No............because I cant spel.


----------



## bassClef (Oct 29, 2006)

Excellent facebook app for playing Scrabble here:
https://apps.facebook.com/livescrabble
You can play multiple games simultaneously, and choose how long before it times out your turn (max 1 week!) - so its not something you have to devote lots of time to, just come back to it now & then.
I used to play quite a bit but haven't for ages (top game score 600+, best word score 107, win% 84.3). Of course a fair bit of cheating goes on I expect, it's down to your conscience.


----------



## Ukko (Jun 4, 2010)

My vocabulary is large, but it disappears under pressure.


----------



## Klavierspieler (Jul 16, 2011)

I love it, but don't play it very often; hard to find time for a full game.


----------



## Amfibius (Jul 19, 2006)

I used to play competitive Scrabble at the national level.
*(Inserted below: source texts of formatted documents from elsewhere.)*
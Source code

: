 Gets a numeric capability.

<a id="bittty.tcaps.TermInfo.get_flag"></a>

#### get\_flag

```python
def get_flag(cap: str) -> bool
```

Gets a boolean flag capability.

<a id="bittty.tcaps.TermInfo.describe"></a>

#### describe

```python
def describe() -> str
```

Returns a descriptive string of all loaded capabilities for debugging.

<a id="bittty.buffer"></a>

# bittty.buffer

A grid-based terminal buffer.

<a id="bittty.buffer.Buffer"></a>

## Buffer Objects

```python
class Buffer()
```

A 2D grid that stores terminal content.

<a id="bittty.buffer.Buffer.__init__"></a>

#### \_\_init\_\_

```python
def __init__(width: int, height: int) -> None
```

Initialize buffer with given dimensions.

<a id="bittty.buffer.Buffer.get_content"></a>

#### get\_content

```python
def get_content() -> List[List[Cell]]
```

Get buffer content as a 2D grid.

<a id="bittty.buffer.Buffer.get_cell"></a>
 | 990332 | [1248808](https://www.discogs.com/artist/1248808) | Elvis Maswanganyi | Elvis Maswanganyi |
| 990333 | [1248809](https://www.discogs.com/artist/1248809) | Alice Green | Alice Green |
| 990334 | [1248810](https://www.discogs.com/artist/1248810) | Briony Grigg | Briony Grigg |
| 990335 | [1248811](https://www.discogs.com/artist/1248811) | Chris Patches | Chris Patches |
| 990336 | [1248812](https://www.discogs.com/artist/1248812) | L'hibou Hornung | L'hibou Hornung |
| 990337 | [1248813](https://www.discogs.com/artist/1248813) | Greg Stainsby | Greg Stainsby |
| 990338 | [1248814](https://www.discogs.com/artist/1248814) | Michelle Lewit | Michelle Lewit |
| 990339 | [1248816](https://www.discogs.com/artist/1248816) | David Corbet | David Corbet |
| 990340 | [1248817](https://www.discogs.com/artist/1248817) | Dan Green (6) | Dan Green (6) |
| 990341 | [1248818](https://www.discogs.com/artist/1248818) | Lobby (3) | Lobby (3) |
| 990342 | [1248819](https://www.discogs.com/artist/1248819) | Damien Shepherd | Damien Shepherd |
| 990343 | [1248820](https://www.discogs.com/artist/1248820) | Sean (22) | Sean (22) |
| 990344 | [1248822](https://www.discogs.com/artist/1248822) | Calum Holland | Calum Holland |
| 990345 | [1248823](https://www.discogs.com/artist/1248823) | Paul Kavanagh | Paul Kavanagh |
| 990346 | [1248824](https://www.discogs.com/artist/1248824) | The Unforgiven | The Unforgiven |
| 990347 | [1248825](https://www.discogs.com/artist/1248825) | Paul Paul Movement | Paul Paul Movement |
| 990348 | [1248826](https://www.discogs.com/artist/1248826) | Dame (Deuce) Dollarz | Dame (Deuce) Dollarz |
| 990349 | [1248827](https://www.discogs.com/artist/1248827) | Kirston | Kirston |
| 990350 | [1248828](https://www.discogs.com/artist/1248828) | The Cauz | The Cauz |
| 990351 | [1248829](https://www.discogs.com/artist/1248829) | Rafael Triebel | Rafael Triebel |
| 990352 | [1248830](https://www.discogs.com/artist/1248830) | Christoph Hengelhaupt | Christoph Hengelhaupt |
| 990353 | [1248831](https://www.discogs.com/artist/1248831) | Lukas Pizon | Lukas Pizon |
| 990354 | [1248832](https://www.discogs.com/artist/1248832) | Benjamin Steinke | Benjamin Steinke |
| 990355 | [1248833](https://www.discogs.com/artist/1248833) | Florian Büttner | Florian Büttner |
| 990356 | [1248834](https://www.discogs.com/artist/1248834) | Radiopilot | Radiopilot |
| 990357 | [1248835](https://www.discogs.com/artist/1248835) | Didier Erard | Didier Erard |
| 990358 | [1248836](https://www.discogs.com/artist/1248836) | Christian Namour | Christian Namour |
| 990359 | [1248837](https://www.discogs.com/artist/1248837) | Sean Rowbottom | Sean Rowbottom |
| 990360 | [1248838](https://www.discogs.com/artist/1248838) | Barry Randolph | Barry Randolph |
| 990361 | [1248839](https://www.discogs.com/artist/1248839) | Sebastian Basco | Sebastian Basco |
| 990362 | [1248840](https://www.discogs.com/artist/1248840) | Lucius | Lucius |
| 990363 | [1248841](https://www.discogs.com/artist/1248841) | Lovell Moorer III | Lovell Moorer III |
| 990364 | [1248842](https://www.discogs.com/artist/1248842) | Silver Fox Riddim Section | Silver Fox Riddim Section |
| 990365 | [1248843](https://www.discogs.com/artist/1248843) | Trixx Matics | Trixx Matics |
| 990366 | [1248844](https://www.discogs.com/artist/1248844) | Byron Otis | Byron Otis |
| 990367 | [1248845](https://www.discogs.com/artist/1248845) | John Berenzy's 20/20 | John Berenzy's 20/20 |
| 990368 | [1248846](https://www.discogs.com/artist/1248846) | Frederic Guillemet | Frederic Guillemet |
However, at that level, Scrabble becomes a word memorizing exercise rather than anything fun. The most important list of words to commit to memory are the two letter words. After this come the three letter extensions of the two letter words. e.g. "CH" is a word, and the three letter extensions are "ACH", "CHA", "CHE", "CHI", "ECH", "ICH", and "OCH". If "ICH" and "ACH" and "CHI" don't seem to be English to you, it's because they aren't. They are foreign words in common use in English. 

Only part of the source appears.